Veoh: Is continuous monitoring really the law? –updated
We’re going to take a look at this opinion much more closely, but the Veoh decision came down–wrongly and weirdly. Unlike the Viacom case, both the Io claim and the UMG claim did not involve the extensive DMCA notices sent by Viacom. I would think–and I think it’s worth thinking about some more–that would make a huge difference.
I have written at some length over the years about what I called Google’s “notice and shakedown” policy, a pejorative term I borrowed from my friend Rick Carnes. When reading Mary Beth Peters excellent testimony regarding the ominous implications (and possibly unconstitutional underpinnings) of the Google Books “de facto compulsory license”, I suddenly realized that was the description that we were looking for to describe “notice and shakedown”.
Register Peters told the Congress that “we will explain why allowing Google to continue to scan millions of books into the future, on a rolling schedule with no deadline, is tantamount to creating a private compulsory license through the judiciary. This is not to say that a compulsory license or collective license for book digitization projects may or may not be an interesting idea. Rather, our point is that such decisions are the domain of Congress and must be weighed openly and deliberately, and with a clear sense of both the beneficiaries and the public objective.”
One could easily say that the Lenz, and Veoh I and Veoh II cases were also creating a private compulsory license through the judiciary.
Veoh was handed a court ruling last year (Io Group v. Veoh Networks, Inc., No. 06-03926 (N.D. Cal. Aug. 27, 2008) when a federal magistrate in Silicon Valley ruled that the technology company was entitled to protection under the “safe harbor” sections of the Copyright Act from claims of copyright infringement brought by creators. The safe harbor protects an online service provider if the provider doesn’t know or should have known that infringement is occurring, and that it take steps to prevent repeat infringers from using the service.
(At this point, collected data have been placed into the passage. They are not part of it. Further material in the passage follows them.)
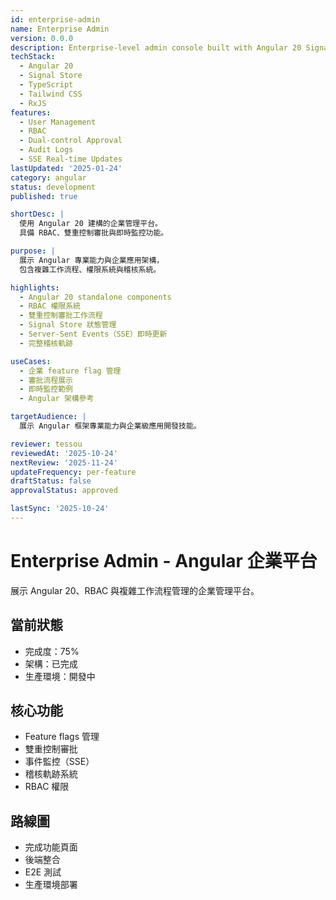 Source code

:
 ```yaml
---
id: enterprise-admin
name: Enterprise Admin
version: 0.0.0
description: Enterprise-level admin console built with Angular 20 Signals, featuring dual-control approval and RBAC
techStack:
  - Angular 20
  - Signal Store
  - TypeScript
  - Tailwind CSS
  - RxJS
features:
  - User Management
  - RBAC
  - Dual-control Approval
  - Audit Logs
  - SSE Real-time Updates
lastUpdated: '2025-01-24'
category: angular
status: development
published: true

shortDesc: |
  使用 Angular 20 建構的企業管理平台。
  具備 RBAC、雙重控制審批與即時監控功能。

purpose: |
  展示 Angular 專業能力與企業應用架構，
  包含複雜工作流程、權限系統與稽核系統。

highlights:
  - Angular 20 standalone components
  - RBAC 權限系統
  - 雙重控制審批工作流程
  - Signal Store 狀態管理
  - Server-Sent Events（SSE）即時更新
  - 完整稽核軌跡

useCases:
  - 企業 feature flag 管理
  - 審批流程展示
  - 即時監控範例
  - Angular 架構參考

targetAudience: |
  展示 Angular 框架專業能力與企業級應用開發技能。

reviewer: tessou
reviewedAt: '2025-10-24'
nextReview: '2025-11-24'
updateFrequency: per-feature
draftStatus: false
approvalStatus: approved

lastSync: '2025-10-24'
---
```


# Enterprise Admin - Angular 企業平台

展示 Angular 20、RBAC 與複雜工作流程管理的企業管理平台。

## 當前狀態
- 完成度：75%
- 架構：已完成
- 生產環境：開發中

## 核心功能
- Feature flags 管理
- 雙重控制審批
- 事件監控（SSE）
- 稽核軌跡系統
- RBAC 權限

## 路線圖
- 完成功能頁面
- 後端整合
- E2E 測試
- 生產環境部署

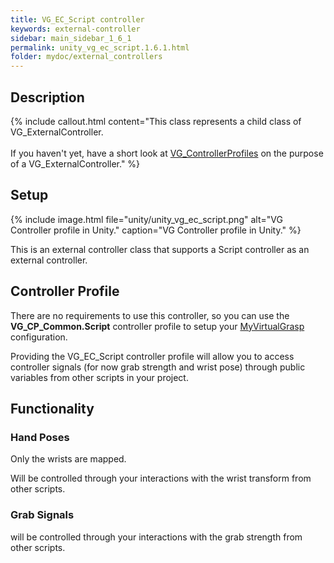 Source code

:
 ```yaml
---
title: VG_EC_Script controller
keywords: external-controller
sidebar: main_sidebar_1_6_1
permalink: unity_vg_ec_script.1.6.1.html
folder: mydoc/external_controllers
---
```


## Description

{% include callout.html content="This class represents a child class of VG_ExternalController.<br><br> If you haven't yet, have a short look at [VG_ControllerProfiles](unity_component_vgcontrollerprofile.1.6.1.html) on the purpose of a VG_ExternalController." %}

## Setup 

{% include image.html file="unity/unity_vg_ec_script.png" alt="VG Controller profile in Unity." caption="VG Controller profile in Unity." %}

This is an external controller class that supports a Script controller as an external controller. 

## Controller Profile
There are no requirements to use this controller, so you can use the **VG_CP_Common.Script** controller profile to setup your [MyVirtualGrasp](unity_component_myvirtualgrasp.1.6.1.html#profile) configuration.

Providing the VG_EC_Script controller profile will allow you to access controller signals (for now grab strength and wrist pose) through public variables from other scripts in your project.

## Functionality

### Hand Poses
Only the wrists are mapped.

Will be controlled through your interactions with the wrist transform from other scripts.

### Grab Signals
will be controlled through your interactions with the grab strength from other scripts.
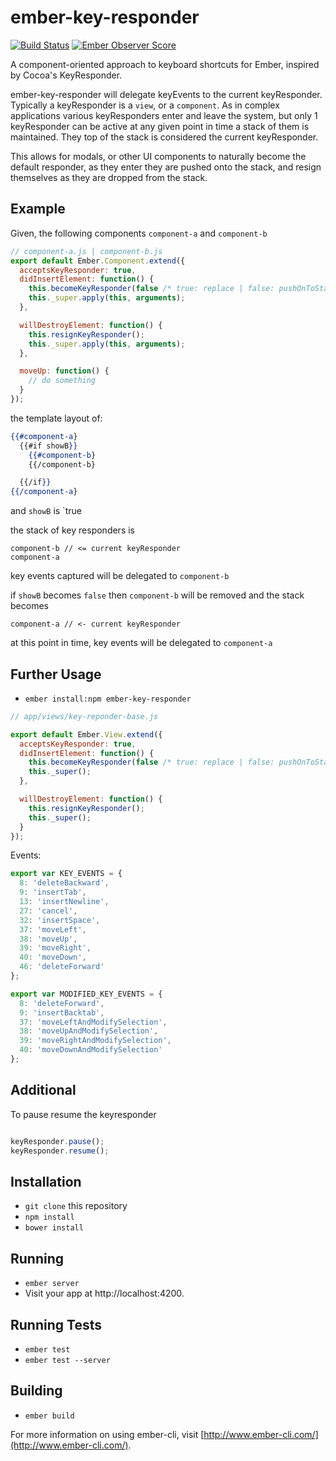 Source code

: # ember-key-responder

[![Build Status](https://travis-ci.org/yapplabs/ember-key-responder.svg?branch=master)](https://travis-ci.org/yapplabs/ember-key-responder) [![Ember Observer Score](http://emberobserver.com/badges/ember-key-responder.svg)](http://emberobserver.com/addons/ember-key-responder)

A component-oriented approach to keyboard shortcuts for Ember, inspired by Cocoa's KeyResponder.

ember-key-responder will delegate keyEvents to the current keyResponder.  Typically a
keyResponder is a `view`, or a `component`. As in complex applications various
keyResponders enter and leave the system, but only 1 keyResponder can be active
at any given point in time a stack of them is maintained. They top of the stack is
considered the current keyResponder.

This allows for modals, or other UI components to naturally become the default
responder, as they enter they are pushed onto the stack, and resign themselves
as they are dropped from the stack.

## Example

Given, the following components `component-a` and `component-b`

```js
// component-a.js | component-b.js
export default Ember.Component.extend({
  acceptsKeyResponder: true,
  didInsertElement: function() {
    this.becomeKeyResponder(false /* true: replace | false: pushOnToStack*/);
    this._super.apply(this, arguments);
  },

  willDestroyElement: function() {
    this.resignKeyResponder();
    this._super.apply(this, arguments);
  },

  moveUp: function() {
    // do something
  }
});
```

the template layout of:

```hbs
{{#component-a}
  {{#if showB}}
    {{#component-b}
    {{/component-b}

  {{/if}}
{{/component-a}
```

and `showB` is `true

the stack of key responders is

```
component-b // <= current keyResponder
component-a
```

key events captured will be delegated to `component-b`

if `showB` becomes `false` then `component-b` will be removed and the stack becomes

```
component-a // <- current keyResponder
```

at this point in time, key events will be delegated to `component-a`

## Further Usage

* `ember install:npm ember-key-responder`

```js
// app/views/key-reponder-base.js

export default Ember.View.extend({
  acceptsKeyResponder: true,
  didInsertElement: function() {
    this.becomeKeyResponder(false /* true: replace | false: pushOnToStack*/);
    this._super();
  },

  willDestroyElement: function() {
    this.resignKeyResponder();
    this._super();
  }
});
```

Events:

```js
export var KEY_EVENTS = {
  8: 'deleteBackward',
  9: 'insertTab',
  13: 'insertNewline',
  27: 'cancel',
  32: 'insertSpace',
  37: 'moveLeft',
  38: 'moveUp',
  39: 'moveRight',
  40: 'moveDown',
  46: 'deleteForward'
};

export var MODIFIED_KEY_EVENTS = {
  8: 'deleteForward',
  9: 'insertBacktab',
  37: 'moveLeftAndModifySelection',
  38: 'moveUpAndModifySelection',
  39: 'moveRightAndModifySelection',
  40: 'moveDownAndModifySelection'
};
```

## Additional

To pause resume the keyresponder

```js

keyResponder.pause();
keyResponder.resume();
```


## Installation

* `git clone` this repository
* `npm install`
* `bower install`

## Running

* `ember server`
* Visit your app at http://localhost:4200.

## Running Tests

* `ember test`
* `ember test --server`

## Building

* `ember build`

For more information on using ember-cli, visit [http://www.ember-cli.com/](http://www.ember-cli.com/).
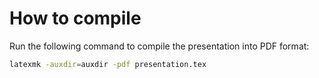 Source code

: # How to compile
Run the following command to compile the presentation into PDF format:
```bash
latexmk -auxdir=auxdir -pdf presentation.tex
```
According to some interpretations of this new law, copyright owners—from multinational corporations to independent songwriters–are required to stand at the ready on a 24/7 basis to police the Internet and identify unauthorized uses of their copyrights. Copyright owners are then required to notify these services of infringements.
One policy question in the Veoh case is who is in a better position to stop online infringement—the online service provider who is operating the service with millions in venture capital financing and access to the public financial markets, or an independent songwriter or a film studio. Should an online service provider be permitted to put their “head in the sand” and permit film clips or music videos to be uploaded because the service has not been notified about a particular digital file among millions of files, even though the service has been notified of infringement of the copyrighted work in the file.
For example, if I wrote a song called “I Love You” that was in a music video and we notified Veoh that the company was not authorized to permit any copies of that work to be uploaded to or downloaded from their system, should we also have to identify every single digital file that contained a copy of that digital work? The Veoh decision says that we—and not Veoh–would have to find each infringing copy among the hundreds of thousands, if not millions, of video clips on Veoh.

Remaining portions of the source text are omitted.